Meet Young Dreams, Norway’s Finest Musical Export


Meet Young Dreams, Norway’s Finest Musical Export


Unlike its meatball-loving neighbor, Norway hasn’t had much luck exporting its music scene stateside. Beyond a few names like Sondre Lerche and Röyksopp, Norwegian musicians have resigned themselves to spreading their sounds across Scandinavia and the rest of Europe. Enter Young Dreams, a collective of Bergen-based musicians who revolve around the core group of Matias Tellez, his brother Pablo, Rune Vanderskog, Marius Erster Bergesen, Njål Strøm Paulsberg, and  Chris Holm. Think of them as Norway’s answer to Broken Social Scene, with each member deeply involved in various side projects, and with a revolving door of other musicians joining forces with the core band. Now, courtesy of Modular, Young Dreams are releasing their debut album, Between Places, an airy composite that feels like a time warp: from ’60s dream pop, to ’90s trance to modern-day indie rock and back again.

We caught up with them waaaay back last summer, backstage at Oslo’s Oya music festival, and asked them a few questions, but to really get a sense of who these boys are, we’re happy to premiere the mini-documentary A Portrait of Young Dreams, directed by frequent collaborator Kristoffer Borgli. The ten minute doc, shot in their hometown of Bergen, features a live performance of the band’s new single “First Days of Something,” and should get you properly psyched for their US debut at SXSW in March. United States, meet Young Dreams.

Tell me about the history of your band.
We’ve talked about this a bit in interviews. Bergen is a really small music city and scene, so it’s easy to get a foot in there and kind of touch and feel and maybe talk to a lot of people. It’s not divided up into sub genres, so everyone interacts with each other.

How does Bergen compare to Oslo in terms of music community?
Oslo is a bigger city so obviously the punks have got their own thing, the metal kids have their own thing, and so onThey play genres instead of trying to mix stuff up. That wouldn’t happen in Bergen. It’d be too obvious.

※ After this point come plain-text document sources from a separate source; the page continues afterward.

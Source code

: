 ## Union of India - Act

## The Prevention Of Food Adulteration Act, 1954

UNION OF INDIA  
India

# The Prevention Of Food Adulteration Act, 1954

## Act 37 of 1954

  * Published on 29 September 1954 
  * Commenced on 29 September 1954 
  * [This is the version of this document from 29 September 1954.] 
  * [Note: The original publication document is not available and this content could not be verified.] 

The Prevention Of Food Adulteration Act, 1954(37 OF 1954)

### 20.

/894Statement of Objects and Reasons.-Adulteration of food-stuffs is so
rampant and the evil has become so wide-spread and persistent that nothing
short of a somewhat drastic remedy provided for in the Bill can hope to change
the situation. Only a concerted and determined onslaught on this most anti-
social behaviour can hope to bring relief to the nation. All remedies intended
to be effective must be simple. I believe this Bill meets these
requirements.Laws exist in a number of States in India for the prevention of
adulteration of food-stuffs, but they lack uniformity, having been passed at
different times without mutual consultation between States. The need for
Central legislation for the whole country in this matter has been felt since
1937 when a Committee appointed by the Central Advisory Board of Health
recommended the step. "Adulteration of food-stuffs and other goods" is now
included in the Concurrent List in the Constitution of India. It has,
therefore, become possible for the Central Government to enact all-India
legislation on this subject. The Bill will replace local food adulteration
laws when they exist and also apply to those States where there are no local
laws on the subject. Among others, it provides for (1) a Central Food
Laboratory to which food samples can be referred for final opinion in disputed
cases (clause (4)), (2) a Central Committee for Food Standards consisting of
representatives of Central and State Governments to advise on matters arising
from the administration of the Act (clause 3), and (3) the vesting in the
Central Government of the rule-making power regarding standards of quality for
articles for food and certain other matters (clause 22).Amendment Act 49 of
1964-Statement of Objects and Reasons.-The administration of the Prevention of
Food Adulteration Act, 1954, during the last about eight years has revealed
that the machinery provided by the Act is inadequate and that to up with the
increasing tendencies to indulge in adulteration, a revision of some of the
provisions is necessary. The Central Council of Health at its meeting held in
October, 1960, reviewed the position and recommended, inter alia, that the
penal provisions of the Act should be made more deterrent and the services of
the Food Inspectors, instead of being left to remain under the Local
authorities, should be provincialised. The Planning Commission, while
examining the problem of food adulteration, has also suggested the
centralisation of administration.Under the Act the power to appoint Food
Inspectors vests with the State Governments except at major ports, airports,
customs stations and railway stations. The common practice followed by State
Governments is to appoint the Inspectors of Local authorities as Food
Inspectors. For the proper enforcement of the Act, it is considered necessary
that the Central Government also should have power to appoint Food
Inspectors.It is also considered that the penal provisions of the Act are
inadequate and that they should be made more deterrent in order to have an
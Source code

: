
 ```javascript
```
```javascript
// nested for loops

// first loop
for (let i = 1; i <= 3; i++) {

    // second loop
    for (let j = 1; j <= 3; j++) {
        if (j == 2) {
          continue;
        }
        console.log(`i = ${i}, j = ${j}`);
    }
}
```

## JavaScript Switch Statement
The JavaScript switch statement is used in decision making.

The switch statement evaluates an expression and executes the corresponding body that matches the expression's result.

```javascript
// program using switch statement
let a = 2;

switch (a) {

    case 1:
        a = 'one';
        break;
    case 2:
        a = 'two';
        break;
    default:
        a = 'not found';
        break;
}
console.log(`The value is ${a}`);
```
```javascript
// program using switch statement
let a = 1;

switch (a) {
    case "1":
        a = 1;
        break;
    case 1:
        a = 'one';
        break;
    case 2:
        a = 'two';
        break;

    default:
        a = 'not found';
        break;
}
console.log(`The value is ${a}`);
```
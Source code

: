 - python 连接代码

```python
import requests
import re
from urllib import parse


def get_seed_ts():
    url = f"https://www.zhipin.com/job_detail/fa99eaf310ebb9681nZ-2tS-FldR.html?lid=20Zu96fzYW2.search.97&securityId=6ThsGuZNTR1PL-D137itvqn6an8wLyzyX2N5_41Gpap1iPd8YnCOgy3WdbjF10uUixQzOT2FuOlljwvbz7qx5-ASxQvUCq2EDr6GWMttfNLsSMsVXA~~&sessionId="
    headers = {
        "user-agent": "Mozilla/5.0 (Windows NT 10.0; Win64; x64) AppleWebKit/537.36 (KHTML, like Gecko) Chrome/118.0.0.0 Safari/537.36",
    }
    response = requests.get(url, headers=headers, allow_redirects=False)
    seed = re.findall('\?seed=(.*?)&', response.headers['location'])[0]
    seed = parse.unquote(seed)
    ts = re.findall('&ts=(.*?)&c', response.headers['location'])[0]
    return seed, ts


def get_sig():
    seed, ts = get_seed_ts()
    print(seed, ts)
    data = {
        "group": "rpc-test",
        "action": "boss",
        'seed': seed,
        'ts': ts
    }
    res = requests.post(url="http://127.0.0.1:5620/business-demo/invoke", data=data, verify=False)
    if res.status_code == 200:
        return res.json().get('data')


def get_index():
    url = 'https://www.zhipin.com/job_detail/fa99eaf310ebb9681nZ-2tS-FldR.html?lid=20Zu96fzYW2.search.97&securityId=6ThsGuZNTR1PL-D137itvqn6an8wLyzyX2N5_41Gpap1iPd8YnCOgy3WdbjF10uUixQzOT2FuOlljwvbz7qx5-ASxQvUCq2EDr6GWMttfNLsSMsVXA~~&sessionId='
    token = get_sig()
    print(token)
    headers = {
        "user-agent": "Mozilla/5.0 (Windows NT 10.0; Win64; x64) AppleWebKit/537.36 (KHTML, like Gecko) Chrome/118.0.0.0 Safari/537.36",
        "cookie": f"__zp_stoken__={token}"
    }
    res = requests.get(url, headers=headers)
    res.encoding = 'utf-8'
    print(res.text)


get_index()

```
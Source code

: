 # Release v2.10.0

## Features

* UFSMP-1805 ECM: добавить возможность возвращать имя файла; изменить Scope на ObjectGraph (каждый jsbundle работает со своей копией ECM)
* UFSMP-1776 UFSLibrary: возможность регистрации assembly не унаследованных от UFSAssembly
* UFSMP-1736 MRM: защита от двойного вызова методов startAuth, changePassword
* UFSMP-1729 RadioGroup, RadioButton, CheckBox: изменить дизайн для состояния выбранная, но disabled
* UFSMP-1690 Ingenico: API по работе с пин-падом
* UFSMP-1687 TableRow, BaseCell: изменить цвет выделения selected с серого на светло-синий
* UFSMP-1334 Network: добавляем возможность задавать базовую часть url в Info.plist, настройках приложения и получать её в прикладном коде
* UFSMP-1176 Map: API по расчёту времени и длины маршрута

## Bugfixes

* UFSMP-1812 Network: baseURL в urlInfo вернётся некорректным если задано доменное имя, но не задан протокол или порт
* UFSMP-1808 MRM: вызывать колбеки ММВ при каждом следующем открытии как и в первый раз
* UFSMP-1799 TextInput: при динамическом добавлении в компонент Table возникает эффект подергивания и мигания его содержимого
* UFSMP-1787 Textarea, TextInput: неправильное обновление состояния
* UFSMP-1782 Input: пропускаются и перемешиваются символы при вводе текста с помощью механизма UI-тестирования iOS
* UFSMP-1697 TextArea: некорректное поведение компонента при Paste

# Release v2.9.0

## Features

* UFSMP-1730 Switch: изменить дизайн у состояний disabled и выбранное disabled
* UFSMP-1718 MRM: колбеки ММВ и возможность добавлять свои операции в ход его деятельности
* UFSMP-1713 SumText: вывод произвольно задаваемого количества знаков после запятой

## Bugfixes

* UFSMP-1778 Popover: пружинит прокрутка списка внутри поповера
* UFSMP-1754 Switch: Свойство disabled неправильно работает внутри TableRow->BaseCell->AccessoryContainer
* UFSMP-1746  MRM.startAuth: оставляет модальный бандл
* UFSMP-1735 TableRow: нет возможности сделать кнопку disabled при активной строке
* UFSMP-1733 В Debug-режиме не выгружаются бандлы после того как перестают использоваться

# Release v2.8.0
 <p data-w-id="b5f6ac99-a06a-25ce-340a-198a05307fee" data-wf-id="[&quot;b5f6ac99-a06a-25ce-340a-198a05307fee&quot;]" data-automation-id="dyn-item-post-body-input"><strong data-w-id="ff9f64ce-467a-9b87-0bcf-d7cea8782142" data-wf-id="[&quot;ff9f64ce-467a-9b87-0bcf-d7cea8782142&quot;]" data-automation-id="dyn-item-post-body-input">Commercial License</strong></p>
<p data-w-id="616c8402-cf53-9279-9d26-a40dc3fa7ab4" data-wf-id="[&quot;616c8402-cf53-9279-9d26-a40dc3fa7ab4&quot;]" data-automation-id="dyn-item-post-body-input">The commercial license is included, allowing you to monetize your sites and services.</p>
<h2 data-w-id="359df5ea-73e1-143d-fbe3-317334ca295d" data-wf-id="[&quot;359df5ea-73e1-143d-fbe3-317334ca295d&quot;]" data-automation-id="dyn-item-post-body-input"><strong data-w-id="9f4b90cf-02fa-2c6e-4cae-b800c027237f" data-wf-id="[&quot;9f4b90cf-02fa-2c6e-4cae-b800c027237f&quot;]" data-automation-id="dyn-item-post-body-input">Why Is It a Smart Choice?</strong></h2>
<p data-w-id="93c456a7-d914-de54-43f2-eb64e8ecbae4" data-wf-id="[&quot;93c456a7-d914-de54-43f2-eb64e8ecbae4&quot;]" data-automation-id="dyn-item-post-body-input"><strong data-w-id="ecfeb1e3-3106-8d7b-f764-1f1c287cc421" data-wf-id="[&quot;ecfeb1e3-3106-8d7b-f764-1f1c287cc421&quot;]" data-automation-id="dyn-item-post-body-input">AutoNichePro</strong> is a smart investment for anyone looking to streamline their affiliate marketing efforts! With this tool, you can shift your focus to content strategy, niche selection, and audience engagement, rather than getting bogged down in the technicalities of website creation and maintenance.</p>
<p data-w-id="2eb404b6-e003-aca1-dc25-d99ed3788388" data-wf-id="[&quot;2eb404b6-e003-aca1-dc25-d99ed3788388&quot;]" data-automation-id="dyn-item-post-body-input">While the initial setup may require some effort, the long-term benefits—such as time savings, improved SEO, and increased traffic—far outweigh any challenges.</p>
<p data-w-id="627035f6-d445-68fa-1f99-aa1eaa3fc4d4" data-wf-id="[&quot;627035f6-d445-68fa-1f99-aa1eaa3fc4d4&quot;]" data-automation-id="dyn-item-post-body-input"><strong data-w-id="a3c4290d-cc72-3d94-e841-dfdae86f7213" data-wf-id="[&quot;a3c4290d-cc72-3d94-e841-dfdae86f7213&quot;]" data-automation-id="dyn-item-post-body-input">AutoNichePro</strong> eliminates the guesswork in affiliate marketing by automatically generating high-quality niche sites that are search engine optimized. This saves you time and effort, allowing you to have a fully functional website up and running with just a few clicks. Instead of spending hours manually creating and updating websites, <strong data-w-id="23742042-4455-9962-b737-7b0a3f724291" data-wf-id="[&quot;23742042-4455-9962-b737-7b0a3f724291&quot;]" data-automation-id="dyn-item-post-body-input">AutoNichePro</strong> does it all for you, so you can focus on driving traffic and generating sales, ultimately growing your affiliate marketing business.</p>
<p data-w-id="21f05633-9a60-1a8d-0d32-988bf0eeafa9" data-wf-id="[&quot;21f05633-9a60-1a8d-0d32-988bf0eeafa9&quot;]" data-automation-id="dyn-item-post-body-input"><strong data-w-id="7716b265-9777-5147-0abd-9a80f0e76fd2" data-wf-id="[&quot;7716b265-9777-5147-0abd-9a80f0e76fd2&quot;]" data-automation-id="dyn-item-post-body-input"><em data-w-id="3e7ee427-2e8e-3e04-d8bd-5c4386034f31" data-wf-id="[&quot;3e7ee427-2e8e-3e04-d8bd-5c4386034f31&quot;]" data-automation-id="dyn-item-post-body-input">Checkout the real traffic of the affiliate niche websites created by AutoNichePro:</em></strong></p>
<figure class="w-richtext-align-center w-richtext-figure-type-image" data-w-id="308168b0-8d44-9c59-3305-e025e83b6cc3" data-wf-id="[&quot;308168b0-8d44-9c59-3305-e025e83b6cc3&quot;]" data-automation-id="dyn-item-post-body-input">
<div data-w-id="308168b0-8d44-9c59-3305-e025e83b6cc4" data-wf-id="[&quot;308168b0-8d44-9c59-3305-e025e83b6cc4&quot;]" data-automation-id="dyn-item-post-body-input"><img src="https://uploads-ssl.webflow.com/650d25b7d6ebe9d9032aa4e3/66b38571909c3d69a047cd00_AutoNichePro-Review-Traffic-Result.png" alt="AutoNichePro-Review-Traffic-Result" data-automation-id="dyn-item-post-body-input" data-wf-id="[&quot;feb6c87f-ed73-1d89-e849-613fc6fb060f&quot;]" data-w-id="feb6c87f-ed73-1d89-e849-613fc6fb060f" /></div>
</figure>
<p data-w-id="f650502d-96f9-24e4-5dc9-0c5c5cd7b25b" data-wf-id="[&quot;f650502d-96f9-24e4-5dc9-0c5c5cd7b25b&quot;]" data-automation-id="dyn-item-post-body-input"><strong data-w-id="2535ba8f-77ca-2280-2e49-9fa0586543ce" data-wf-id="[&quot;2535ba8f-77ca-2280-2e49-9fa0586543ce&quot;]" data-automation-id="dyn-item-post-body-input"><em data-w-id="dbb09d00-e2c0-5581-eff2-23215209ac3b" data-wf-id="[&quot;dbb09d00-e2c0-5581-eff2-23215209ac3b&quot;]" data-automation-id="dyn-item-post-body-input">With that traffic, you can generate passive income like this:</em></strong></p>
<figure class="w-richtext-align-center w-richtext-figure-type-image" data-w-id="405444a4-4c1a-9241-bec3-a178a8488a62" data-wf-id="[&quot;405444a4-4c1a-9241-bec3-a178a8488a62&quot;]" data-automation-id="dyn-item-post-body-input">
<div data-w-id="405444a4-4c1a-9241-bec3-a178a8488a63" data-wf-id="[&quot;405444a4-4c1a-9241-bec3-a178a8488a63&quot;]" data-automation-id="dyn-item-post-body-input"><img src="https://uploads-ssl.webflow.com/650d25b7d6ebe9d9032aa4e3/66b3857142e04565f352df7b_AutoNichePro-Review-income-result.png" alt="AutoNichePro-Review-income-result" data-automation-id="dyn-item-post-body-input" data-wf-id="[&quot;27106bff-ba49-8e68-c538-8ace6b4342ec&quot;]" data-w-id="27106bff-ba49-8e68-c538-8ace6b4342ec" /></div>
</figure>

What are some of the bands right now in America that you really like?
Like present? We don’t listen to much present music. But Girls and Best Coast are good. We like the Grizzly Bear guys, also. They always do good things. But Best Coast just played a terrible show. Sorry if you know her. That was terrible. We listen to a lot of older stuff. us or for anyone else.

Is the album finished?
Yeah. The master. It’s been for a while. It takes time, you know, record labels, printing.

What’s considered a success in Norway in terms of record sales?
We don’t know anymore. It’s always changing. We don’t think the record industry likes to go out with numbers anymore.

It’s not a measure of success anymore, I guess.
It’s all about streaming now, and vinyls for the fans, but physical copies? We have no idea. And CDs are almost dead.

American audiences are going to read this interview. What’s one song you would tell them to check out that encapsulates what Young Dreams is?
Out of the ones that are released? It’s tough to say. “Fog of War,” probably.  They should check that out to kind of get the feel of the album.

How would you describe your band if you had to?
It’s just a bit more mixed up. Like usually, when people ask what the music is like we usually tell them that it’s symphonic pop mixed with how trance music would be if it were made in the ‘60s. I call it something similar like symphonic trance pop psychidelia. From one part it has an Italian vibe, like Ennio Morricone, to suddenly a romantic or classic vibe. And then suddenly to the west coast ‘60s. And then right back to a trance hall. That’s a pretty cool genre name. Our genre is trance hall. It’s a good Freudian slip.